The racial split in the electorate voting in this presidential election that has become the talk of mainstream media is no real racial split at all. What occurred was not racial stratification but white male alignment behind a white male candidate. The President garnered support from all segments of the American family. Mitt Romney’s candidacy was buttressed by white male desperation. In other words, they voted for the white guy. The economic anxiety we so often heard about had little to do with the voting preference of white men as we are being led to believe. If that were the case their support of President George W, Bush would not have been as strong as it was during his presidency. The real motivator was their refusal to honor the legitimacy of an African-American President and their inability to accept the intellectual equivalency of a Black male in a leadership position. It wasn’t even about Mitt Romney. Any white candidate running against Barack Obama would have been supported by white male voters.

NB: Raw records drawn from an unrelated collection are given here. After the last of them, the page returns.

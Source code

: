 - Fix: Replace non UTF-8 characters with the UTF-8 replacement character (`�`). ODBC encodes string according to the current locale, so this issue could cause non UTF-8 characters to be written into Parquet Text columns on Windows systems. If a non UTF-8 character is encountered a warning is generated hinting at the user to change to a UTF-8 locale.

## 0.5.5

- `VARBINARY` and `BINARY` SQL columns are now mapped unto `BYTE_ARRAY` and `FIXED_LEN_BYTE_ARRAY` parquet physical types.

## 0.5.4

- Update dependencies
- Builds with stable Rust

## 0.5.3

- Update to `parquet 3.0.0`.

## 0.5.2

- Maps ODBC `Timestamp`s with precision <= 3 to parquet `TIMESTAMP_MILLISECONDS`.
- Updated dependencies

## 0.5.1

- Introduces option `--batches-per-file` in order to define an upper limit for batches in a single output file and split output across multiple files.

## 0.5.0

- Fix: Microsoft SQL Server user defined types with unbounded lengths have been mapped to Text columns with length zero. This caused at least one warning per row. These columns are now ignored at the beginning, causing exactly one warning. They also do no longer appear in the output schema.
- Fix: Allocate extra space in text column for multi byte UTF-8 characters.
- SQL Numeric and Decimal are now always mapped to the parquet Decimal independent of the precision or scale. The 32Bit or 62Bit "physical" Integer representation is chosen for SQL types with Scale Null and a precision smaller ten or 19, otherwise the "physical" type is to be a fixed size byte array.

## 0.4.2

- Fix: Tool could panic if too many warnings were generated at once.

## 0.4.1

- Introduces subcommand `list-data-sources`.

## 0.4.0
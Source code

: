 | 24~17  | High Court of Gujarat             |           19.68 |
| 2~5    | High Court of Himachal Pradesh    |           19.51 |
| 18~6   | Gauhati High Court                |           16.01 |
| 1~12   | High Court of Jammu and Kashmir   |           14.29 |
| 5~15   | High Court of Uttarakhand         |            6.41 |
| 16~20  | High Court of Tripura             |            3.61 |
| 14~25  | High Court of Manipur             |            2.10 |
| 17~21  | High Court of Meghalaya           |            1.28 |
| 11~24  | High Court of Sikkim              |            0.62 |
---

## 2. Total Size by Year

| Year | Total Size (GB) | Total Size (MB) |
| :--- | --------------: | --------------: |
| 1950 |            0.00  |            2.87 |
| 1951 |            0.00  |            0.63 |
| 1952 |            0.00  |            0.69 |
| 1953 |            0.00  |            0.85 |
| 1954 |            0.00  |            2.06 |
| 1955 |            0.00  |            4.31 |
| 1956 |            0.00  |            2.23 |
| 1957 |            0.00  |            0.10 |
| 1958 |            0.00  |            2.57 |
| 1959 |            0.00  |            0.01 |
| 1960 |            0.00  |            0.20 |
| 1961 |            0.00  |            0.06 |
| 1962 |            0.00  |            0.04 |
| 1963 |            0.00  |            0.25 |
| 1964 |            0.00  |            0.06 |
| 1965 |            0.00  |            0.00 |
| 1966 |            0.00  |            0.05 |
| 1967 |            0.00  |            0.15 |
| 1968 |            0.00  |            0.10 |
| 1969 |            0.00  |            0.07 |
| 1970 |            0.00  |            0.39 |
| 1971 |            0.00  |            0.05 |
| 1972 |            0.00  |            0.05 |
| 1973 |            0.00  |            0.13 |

It was apparent by the chatter on social media and comments made in the mainstream media that the overwhelming majority of white men could not reconcile an Obama presidency and by extension a Black family takeover of the White House.
This is an important point to consider because the depths of racial reaction should not be underestimated. It has serious repercussions not just in our electoral politics but in the workplace, on college campuses, in newsrooms, police stations and in classrooms across the country. The inability of white men to come to terms with their own racism has deep implications for equity since white men still dominate positions of power in private industry, the not-for-profit sector and academia. Rallying around the obviously flawed candidacy of Mitt Romney, whose white male primary opponents ridiculed his fitness for office was the real moment of racial unity in this presidential election. The stark differences in the racial and gender composition of the crowds of supporters at both candidates’ campaign headquarters on election night told the story. It was the America of the future at the Obama celebration as opposed to white male mourners at the Romney wake.
When this election is reflected upon 200 years from now, and people of color are a strong majority, and successive Latino, women, Asian, gay and Black Presidents have served, it will be a source of introspection that white men were so fearful of relinquishing their privileged position against a nation bountifully blessed and the model of the truly free world.
Walter Fields is Executive Editor of NorthStarNews.com.